33–34:   El Señor termina este discurso insistiendo en los bienes imperecederos a los que debemos aspirar. A este tenor el Concilio Vaticano II, hablando de la llamada universal a la santidad, concluye con esta enseñanza: «Quedan, pues, invitados y aun obligados todos los fieles cristianos a buscar insistentemente la santidad y la perfección dentro del propio estado. Estén todos atentos a encauzar  rectamente sus afectos, no sea que el uso de las cosas del mundo y un apego a las riquezas, contrario al espíritu de pobreza evangélica, les impida la prosecución de la caridad perfecta; y acuérdense de la advertencia del Apóstol: ‘Los que usan de este mundo, no se detengan en él: porque la apariencia de este mundo es pasajera’ (1 Colosenses 7:31)» (Constitución dogmática: Lumen gentium, n.42).

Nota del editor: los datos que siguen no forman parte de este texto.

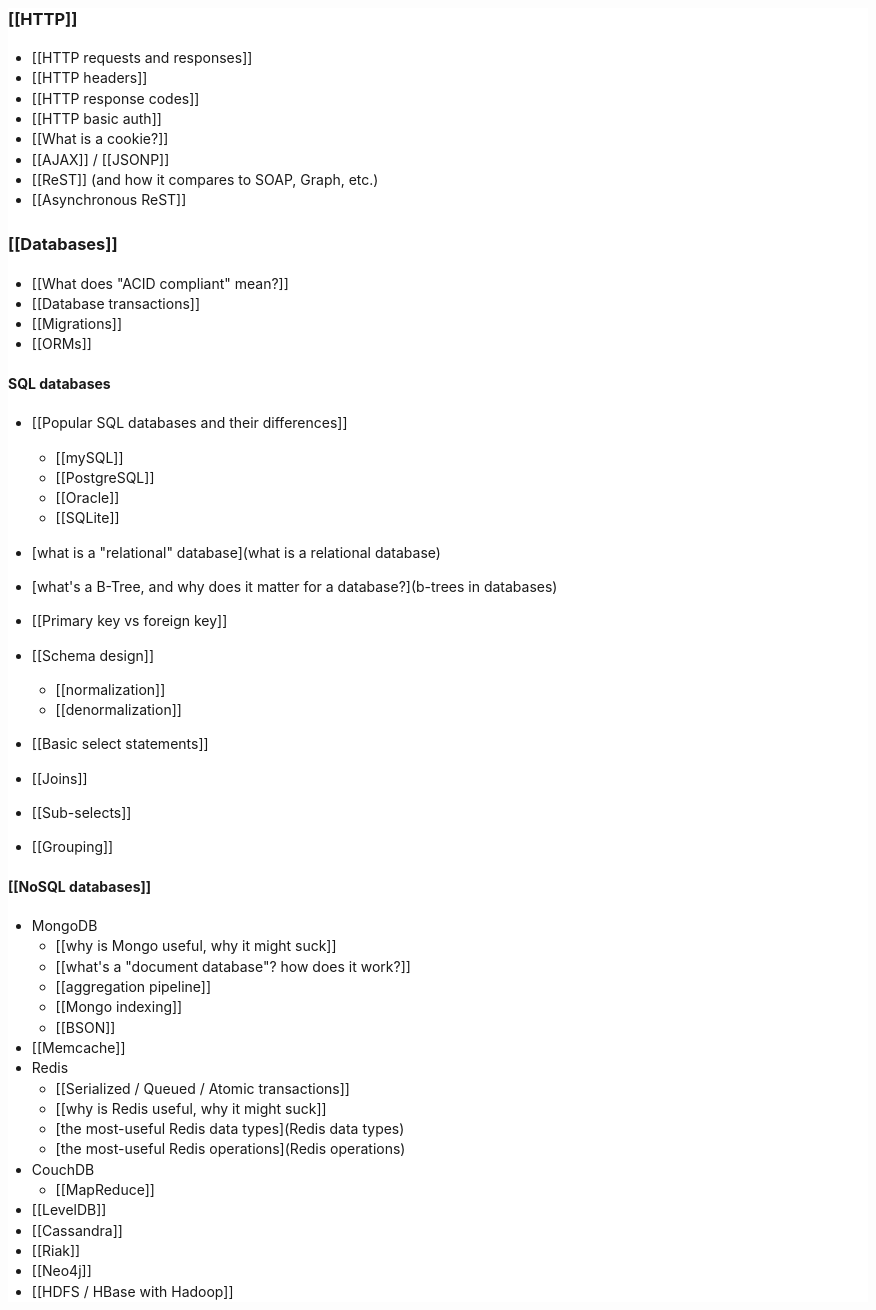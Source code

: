 ### [[HTTP]]
* [[HTTP requests and responses]]
* [[HTTP headers]]
* [[HTTP response codes]]
* [[HTTP basic auth]]
* [[What is a cookie?]]
* [[AJAX]] / [[JSONP]]
* [[ReST]] (and how it compares to SOAP, Graph, etc.)
* [[Asynchronous ReST]]

### [[Databases]]
* [[What does "ACID compliant" mean?]]
* [[Database transactions]]
* [[Migrations]]
* [[ORMs]]

#### SQL databases
* [[Popular SQL databases and their differences]]
    * [[mySQL]]
    * [[PostgreSQL]]
    * [[Oracle]]
    * [[SQLite]]

* [what is a "relational" database](what is a relational database)
* [what's a B-Tree, and why does it matter for a database?](b-trees in databases)
* [[Primary key vs foreign key]]
* [[Schema design]]
    * [[normalization]]
    * [[denormalization]]
* [[Basic select statements]]
* [[Joins]]
* [[Sub-selects]]
* [[Grouping]]

#### [[NoSQL databases]]
* MongoDB
	* [[why is Mongo useful, why it might suck]]
	* [[what's a "document database"? how does it work?]]
	* [[aggregation pipeline]]
	* [[Mongo indexing]]
	* [[BSON]]
* [[Memcache]]
* Redis
	* [[Serialized / Queued / Atomic transactions]]
	* [[why is Redis useful, why it might suck]]
	* [the most-useful Redis data types](Redis data types)
	* [the most-useful Redis operations](Redis operations)
* CouchDB
	* [[MapReduce]]
* [[LevelDB]]
* [[Cassandra]]
* [[Riak]]
* [[Neo4j]]
* [[HDFS / HBase with Hadoop]]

«Cuando en la Sagrada Escritura se habla del corazón, no se trata de un sentimiento pasajero, que trae la emoción o las lágrimas. Se habla del corazón para referirse a la persona que, como manifestó  el mismo Jesucristo, se dirige toda ella –alma y cuerpo– a lo que considera su bien: porque donde está tu tesoro allí estará también tu corazón (Mateo 6:21)» (S. Josemaría Escrivá: Es Cristo que pasa, n. 164). La enseñanza del Señor es clara: el corazón del hombre anhela poseer riquezas, buena posición, relaciones sociales, cargos públicos o profesionales, donde encontrar la seguridad, la felicidad, la afirmación de su personalidad; sin embargo, ese tipo de tesoro se convierte en una fuente de continuas preocupaciones y disgustos, porque está siempre expuesto a perderse. Jesús no quiere decir que el hombre deba despreocuparse de las cosas de la tierra, sino que enseña que ninguna cosa creada puede ser «el tesoro», el último fin; éste es Dios, nuestro Creador y Señor, a quien debemos amar y servir en medio de los quehaceres ordinarios de esta vida y con la esperanza del gozo eterno del Cielo.

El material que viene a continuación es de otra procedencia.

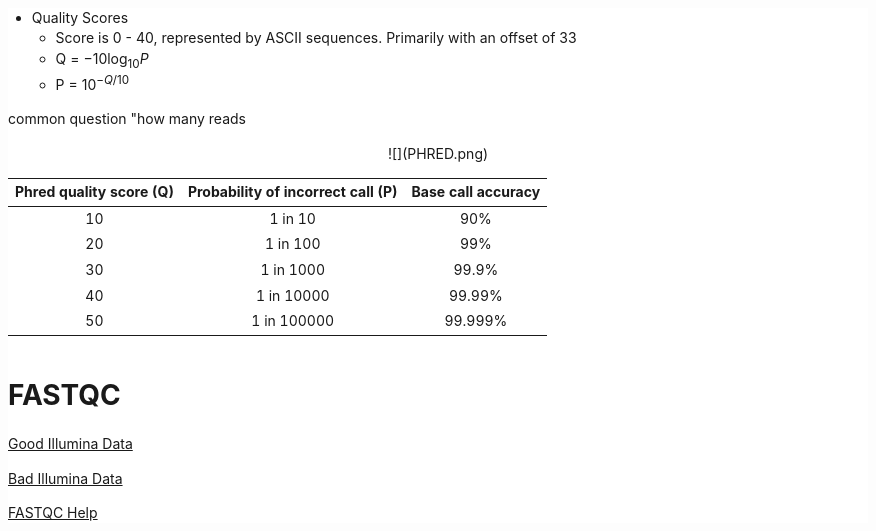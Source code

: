 - Quality Scores
  - Score is 0 - 40, represented by ASCII sequences. Primarily with an offset of 33
  - Q = $-10 \log_{10} P$
  - P = $10 ^ {-Q/10}$

common question "how many reads 

<center>
![](PHRED.png)

|Phred quality score (Q)   |Probability of incorrect call (P)   |Base call accuracy   |
|:-:|:-:|:-:|
|10   |1 in 10   |90%   |
|20   |1 in 100   |99%   |
|30   |1 in 1000   |99.9%   |
|40   |1 in 10000   |99.99%   |
|50   |1 in 100000   |99.999%   |
</center>

FASTQC
========================================================
[Good Illumina Data](https://www.bioinformatics.babraham.ac.uk/projects/fastqc/good_sequence_short_fastqc.html)

[Bad Illumina Data](https://www.bioinformatics.babraham.ac.uk/projects/fastqc/bad_sequence_fastqc.html)

[FASTQC Help](https://www.bioinformatics.babraham.ac.uk/projects/fastqc/Help/)

<center>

35–39:   La exhortación a estar vigilantes se repite con frecuencia en la predicación de Cristo y en la de los Apóstoles (cfr. Mateo 24:42; 25:13; Marcos 14:34). De una parte, porque el enemigo está siempre al acecho (cfr. 1 Pedro 5:8), y de otra parte porque quien ama nunca duerme (cfr. Cantares 5:2). Manifestaciones concretas de esa vigilancia son el espíritu de oración (cfr. Lucas 21:36; 1 Pedro 4:7) y la fortaleza en la fe (cfr. 1 Colosenses 16:13).

35:   Las amplias vestiduras que usaban los judíos se ceñían a la cintura para poder realizar determinados trabajos. «Tener las ropas ceñidas» es una imagen clara para indicar que uno se prepara para el trabajo, la lucha, los viajes, etc. (cfr. Jeremías 1:17; Efesios 6:14; 1 Pedro 1:13). Del mismo modo, «tener las lámparas encendidas» indica la actitud propia del que vigila o espera la venida de alguien.

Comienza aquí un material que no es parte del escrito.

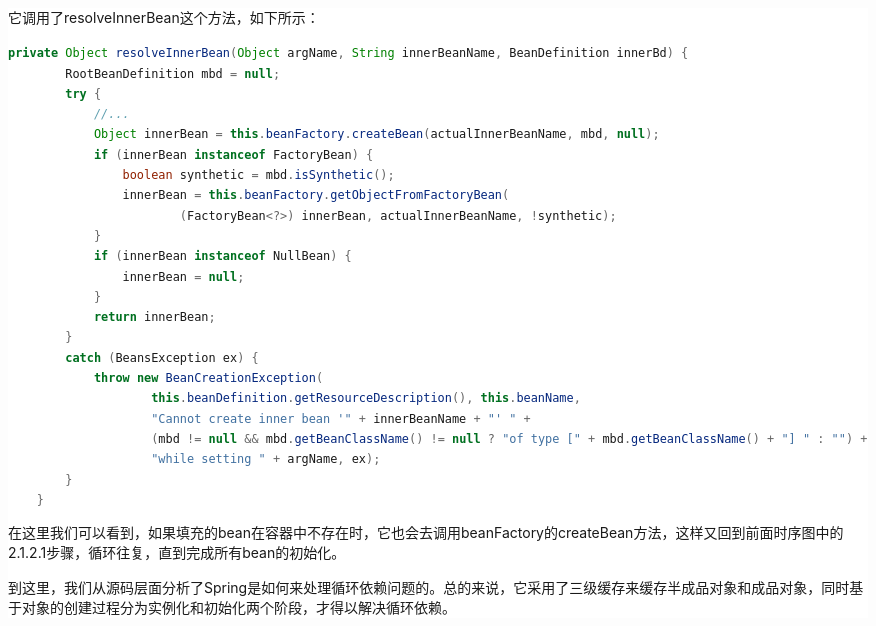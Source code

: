 它调用了resolveInnerBean这个方法，如下所示：

```java
private Object resolveInnerBean(Object argName, String innerBeanName, BeanDefinition innerBd) {
		RootBeanDefinition mbd = null;
		try {
			//...
			Object innerBean = this.beanFactory.createBean(actualInnerBeanName, mbd, null);
			if (innerBean instanceof FactoryBean) {
				boolean synthetic = mbd.isSynthetic();
				innerBean = this.beanFactory.getObjectFromFactoryBean(
						(FactoryBean<?>) innerBean, actualInnerBeanName, !synthetic);
			}
			if (innerBean instanceof NullBean) {
				innerBean = null;
			}
			return innerBean;
		}
		catch (BeansException ex) {
			throw new BeanCreationException(
					this.beanDefinition.getResourceDescription(), this.beanName,
					"Cannot create inner bean '" + innerBeanName + "' " +
					(mbd != null && mbd.getBeanClassName() != null ? "of type [" + mbd.getBeanClassName() + "] " : "") +
					"while setting " + argName, ex);
		}
	}
```

在这里我们可以看到，如果填充的bean在容器中不存在时，它也会去调用beanFactory的createBean方法，这样又回到前面时序图中的2.1.2.1步骤，循环往复，直到完成所有bean的初始化。

到这里，我们从源码层面分析了Spring是如何来处理循环依赖问题的。总的来说，它采用了三级缓存来缓存半成品对象和成品对象，同时基于对象的创建过程分为实例化和初始化两个阶段，才得以解决循环依赖。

40:   Dios ha querido ocultar el momento de la muerte de cada uno y el fin del mundo. Inmediatamente después de la muerte, todo hombre comparece para el juicio particular: «Está establecido que los hombres mueran una sola vez; y que después tenga lugar el juicio» (Hebreos 9:27). Del mismo modo, al fin del mundo ocurrirá el juicio universal.

41–48:   Después de la exhortación del Señor a la vigilancia, Pedro hace una pregunta (v.41) cuya respuesta es la clave para comprender esta parábola. Por un lado, insiste Jesús en lo imprevisible del momento en que Dios nos ha de llamar para rendir cuentas; por otro, precisamente como respuesta a la pregunta de Pedro, Nuestro Señor explica que se enseñanza se dirige a todos. Dios pedirá cuenta a cada uno según sus circunstancias personales: todo hombre tiene en esta vida una misión que cumplir; de ella habremos de responder ante el tribunal divino y seremos juzgados según los frutos, abundantes o escasos, que hayamos dado.

«Y como no sabemos el día ni la hora es necesario, según la amonestación del Señor, que vigilemos constantemente para que, terminado el único plazo de nuestra vida terrena (cfr. Hebreos 9:27), merezcamos entrar con Él a las bodas y ser contados entre los elegidos (cfr. Mateo 25:31–46), y no se nos mande, como a siervos malos y perezosos (cfr. Mateo 25:26), al fuego eterno (cfr. Mateo 25:41)» (Concilio Vaticano II: Constitución Dogmática Lumen Gentium, n.48).